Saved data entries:

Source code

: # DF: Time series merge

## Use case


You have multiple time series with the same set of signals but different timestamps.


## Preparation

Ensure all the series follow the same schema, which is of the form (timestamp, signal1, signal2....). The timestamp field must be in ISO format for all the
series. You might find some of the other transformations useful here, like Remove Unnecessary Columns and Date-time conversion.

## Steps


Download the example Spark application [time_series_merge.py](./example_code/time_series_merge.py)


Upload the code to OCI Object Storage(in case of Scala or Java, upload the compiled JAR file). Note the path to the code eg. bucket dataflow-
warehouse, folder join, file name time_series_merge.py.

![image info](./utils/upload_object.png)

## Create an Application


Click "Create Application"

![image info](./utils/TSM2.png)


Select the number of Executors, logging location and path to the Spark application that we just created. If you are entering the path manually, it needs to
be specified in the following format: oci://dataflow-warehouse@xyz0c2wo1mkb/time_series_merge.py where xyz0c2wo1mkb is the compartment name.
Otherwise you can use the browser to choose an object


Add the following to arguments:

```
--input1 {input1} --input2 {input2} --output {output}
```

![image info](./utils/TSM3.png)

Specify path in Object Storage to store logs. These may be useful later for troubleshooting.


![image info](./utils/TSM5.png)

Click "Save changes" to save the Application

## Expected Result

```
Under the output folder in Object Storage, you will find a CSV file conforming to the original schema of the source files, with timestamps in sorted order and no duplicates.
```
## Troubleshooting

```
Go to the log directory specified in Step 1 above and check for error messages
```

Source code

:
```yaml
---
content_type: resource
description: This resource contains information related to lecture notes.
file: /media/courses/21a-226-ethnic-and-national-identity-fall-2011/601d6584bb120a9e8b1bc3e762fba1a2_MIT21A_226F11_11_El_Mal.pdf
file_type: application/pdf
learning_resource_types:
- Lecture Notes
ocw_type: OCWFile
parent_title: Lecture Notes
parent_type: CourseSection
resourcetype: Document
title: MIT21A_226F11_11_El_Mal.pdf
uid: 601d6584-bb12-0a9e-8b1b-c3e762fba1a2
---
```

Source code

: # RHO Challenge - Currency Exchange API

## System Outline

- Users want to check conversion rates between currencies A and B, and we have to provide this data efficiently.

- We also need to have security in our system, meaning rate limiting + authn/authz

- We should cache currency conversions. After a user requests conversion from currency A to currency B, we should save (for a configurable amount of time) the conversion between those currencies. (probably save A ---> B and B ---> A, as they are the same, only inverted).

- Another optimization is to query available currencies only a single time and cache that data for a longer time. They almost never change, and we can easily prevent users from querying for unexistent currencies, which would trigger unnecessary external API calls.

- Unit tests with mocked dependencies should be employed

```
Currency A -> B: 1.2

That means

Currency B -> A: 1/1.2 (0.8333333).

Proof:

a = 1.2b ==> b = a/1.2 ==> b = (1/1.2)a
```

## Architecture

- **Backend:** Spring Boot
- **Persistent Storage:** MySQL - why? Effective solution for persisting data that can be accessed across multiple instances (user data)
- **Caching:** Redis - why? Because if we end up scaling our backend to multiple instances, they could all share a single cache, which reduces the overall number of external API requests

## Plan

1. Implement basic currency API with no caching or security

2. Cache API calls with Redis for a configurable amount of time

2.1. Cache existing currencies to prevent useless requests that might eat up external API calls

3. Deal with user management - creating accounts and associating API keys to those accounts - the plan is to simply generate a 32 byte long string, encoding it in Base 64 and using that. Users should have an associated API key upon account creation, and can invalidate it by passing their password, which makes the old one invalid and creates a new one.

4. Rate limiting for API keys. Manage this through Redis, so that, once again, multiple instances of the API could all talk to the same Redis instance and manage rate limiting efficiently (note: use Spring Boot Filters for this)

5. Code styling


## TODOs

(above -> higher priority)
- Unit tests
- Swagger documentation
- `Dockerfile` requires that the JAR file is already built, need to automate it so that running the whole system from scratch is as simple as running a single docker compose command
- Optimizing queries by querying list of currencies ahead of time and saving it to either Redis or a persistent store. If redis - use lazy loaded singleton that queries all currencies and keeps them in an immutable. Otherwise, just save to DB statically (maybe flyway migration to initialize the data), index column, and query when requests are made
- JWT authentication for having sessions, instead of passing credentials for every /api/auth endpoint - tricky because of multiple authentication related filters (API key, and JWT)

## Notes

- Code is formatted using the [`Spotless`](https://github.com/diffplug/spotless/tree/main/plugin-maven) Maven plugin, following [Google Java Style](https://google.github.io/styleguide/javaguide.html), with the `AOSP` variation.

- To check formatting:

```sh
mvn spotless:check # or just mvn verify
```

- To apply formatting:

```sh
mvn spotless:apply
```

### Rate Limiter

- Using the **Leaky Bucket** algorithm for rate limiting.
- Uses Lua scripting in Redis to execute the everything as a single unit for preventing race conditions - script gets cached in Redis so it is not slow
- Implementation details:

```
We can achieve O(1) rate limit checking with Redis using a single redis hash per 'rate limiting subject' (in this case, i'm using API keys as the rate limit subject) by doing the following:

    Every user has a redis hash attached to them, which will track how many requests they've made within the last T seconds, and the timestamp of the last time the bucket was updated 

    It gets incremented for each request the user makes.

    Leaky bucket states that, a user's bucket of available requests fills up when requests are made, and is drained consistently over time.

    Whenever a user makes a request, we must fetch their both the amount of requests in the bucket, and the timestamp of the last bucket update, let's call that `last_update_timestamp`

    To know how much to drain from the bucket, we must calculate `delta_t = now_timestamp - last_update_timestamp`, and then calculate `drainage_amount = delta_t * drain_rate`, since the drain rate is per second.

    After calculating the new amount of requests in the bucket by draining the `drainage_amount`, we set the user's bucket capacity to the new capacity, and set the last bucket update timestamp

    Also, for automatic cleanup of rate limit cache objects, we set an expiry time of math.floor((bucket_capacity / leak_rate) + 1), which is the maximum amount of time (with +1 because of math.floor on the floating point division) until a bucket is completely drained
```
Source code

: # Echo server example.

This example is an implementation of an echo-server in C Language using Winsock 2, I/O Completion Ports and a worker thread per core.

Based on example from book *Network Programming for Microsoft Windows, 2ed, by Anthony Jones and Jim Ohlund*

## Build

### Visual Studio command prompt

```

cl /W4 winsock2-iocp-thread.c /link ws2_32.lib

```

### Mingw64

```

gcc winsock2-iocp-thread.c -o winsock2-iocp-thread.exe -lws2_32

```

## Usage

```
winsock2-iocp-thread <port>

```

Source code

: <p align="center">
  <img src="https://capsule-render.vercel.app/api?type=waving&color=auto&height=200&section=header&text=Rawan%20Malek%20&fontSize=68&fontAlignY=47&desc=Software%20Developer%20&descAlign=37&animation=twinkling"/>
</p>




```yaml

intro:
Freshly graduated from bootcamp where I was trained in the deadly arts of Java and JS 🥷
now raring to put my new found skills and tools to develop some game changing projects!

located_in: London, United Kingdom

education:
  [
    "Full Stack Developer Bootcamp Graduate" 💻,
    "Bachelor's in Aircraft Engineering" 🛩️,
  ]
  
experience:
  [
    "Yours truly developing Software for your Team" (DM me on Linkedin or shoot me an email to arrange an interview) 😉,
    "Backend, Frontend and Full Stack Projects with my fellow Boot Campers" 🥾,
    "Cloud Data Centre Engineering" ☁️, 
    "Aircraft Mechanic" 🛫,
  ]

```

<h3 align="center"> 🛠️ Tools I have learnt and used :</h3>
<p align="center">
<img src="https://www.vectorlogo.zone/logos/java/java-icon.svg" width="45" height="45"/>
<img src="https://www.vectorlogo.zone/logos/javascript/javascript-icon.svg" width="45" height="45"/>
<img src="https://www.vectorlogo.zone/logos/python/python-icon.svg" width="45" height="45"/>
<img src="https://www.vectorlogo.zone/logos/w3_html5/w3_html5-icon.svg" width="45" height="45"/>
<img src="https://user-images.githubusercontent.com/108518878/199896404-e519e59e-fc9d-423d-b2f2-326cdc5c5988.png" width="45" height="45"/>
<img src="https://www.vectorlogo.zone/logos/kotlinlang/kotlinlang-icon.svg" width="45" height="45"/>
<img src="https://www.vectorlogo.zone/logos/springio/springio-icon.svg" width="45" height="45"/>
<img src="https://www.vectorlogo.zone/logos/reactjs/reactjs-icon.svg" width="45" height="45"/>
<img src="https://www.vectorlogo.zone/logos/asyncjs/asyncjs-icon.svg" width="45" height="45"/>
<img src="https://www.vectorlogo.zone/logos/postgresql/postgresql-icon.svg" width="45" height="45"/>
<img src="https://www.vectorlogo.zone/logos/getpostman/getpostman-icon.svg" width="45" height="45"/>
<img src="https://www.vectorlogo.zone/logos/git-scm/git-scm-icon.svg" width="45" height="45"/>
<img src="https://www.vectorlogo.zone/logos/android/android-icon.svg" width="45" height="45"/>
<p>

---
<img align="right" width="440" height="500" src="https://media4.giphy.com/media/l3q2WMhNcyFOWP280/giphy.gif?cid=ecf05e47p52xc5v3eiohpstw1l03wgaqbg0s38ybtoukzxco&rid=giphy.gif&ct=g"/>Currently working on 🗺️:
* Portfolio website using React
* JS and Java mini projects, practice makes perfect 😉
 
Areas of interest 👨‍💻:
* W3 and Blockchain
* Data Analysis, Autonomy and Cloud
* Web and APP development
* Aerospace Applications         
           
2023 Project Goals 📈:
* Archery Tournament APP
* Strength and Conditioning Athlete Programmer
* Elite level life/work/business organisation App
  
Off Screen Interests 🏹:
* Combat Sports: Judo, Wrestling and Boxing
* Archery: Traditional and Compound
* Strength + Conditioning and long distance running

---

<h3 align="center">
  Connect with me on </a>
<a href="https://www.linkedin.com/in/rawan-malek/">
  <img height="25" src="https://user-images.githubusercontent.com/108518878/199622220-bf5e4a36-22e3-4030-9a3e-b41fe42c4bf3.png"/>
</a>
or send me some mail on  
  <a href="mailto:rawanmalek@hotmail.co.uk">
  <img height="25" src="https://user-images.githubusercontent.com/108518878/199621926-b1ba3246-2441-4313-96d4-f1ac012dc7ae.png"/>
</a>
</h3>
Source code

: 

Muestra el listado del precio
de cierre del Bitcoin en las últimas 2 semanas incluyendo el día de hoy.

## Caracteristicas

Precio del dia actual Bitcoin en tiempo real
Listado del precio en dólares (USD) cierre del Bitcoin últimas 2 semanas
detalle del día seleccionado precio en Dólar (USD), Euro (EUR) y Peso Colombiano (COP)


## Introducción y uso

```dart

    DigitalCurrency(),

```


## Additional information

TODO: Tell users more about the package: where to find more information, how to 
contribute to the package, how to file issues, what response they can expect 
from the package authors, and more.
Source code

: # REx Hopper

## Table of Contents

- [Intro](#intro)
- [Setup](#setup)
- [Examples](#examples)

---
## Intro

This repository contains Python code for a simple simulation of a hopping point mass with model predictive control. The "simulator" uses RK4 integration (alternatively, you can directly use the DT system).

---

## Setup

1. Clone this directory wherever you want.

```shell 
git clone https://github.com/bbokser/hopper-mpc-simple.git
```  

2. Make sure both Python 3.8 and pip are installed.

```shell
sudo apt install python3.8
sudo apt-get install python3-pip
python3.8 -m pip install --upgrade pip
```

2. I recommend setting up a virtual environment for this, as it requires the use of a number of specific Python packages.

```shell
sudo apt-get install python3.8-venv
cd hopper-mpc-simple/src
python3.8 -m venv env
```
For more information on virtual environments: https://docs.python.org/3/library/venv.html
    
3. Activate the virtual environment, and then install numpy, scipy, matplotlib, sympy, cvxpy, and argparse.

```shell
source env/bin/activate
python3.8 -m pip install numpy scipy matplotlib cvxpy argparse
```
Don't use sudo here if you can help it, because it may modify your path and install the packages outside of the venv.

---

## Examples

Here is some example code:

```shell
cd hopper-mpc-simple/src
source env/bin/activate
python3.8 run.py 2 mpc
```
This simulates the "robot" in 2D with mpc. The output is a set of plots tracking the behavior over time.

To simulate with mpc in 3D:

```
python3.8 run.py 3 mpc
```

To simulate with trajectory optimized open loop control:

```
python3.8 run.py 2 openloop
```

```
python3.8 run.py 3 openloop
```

* _YOUR GOAL_
Give only the number of lines in the data that hold the word "iocp".

* _EXERCISE RESPONSE_
3